**WHAT YOU HAVE TO DO**
For the word "order", search the records and show each line in which it occurs.

+++

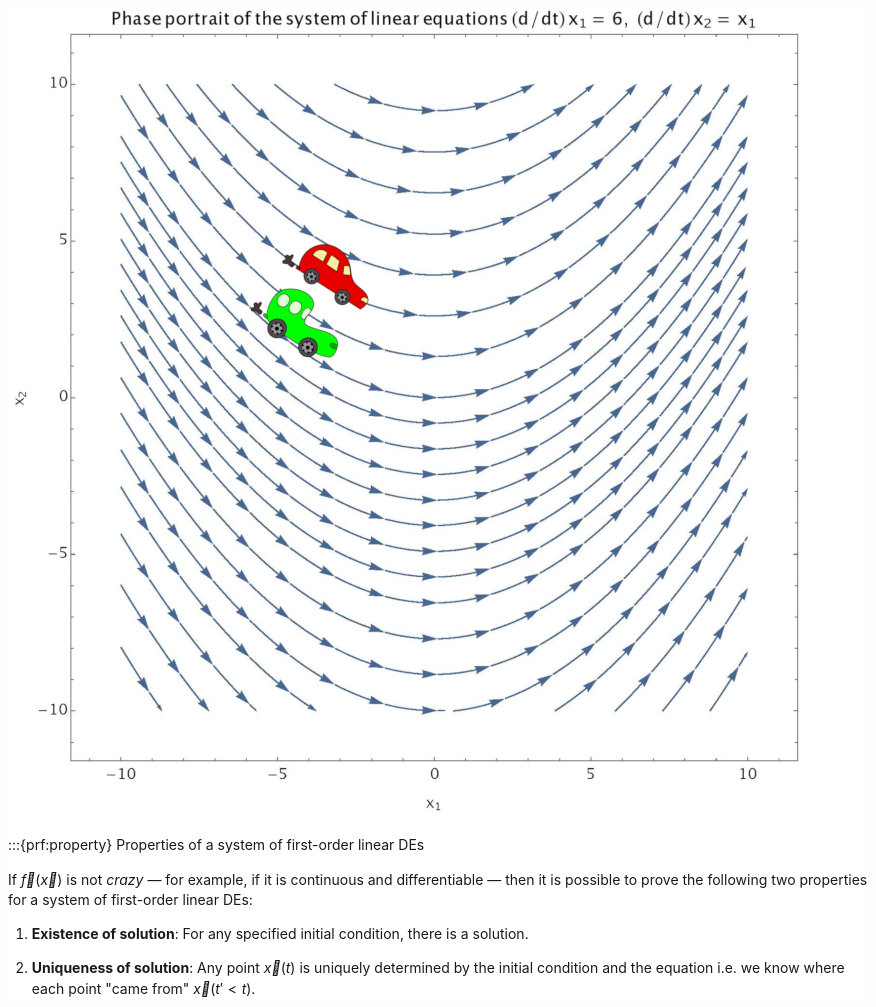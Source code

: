 ![Phase portrait with cars](figures/Phase_portrait_with_cars.png)

:::{prf:property} Properties of a system of first-order linear DEs

If $\vec{f}(\vec{x})$ is not *crazy* — for example, if it is
continuous and differentiable — then it is possible to prove the
following two properties for a system of first-order linear DEs:

1. **Existence of solution**: For any specified initial condition,
   there is a solution.

2. **Uniqueness of solution**: Any point $\vec{x}(t)$ is uniquely
	determined by the initial condition and the equation i.e. we know
	where each point "came from" $\vec{x}(t'<t)$.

+++

**OUTPUT FOR THIS TASK**
:::{prf:property} Properties of a system of first-order linear DEs
following two properties for a system of first-order linear DEs:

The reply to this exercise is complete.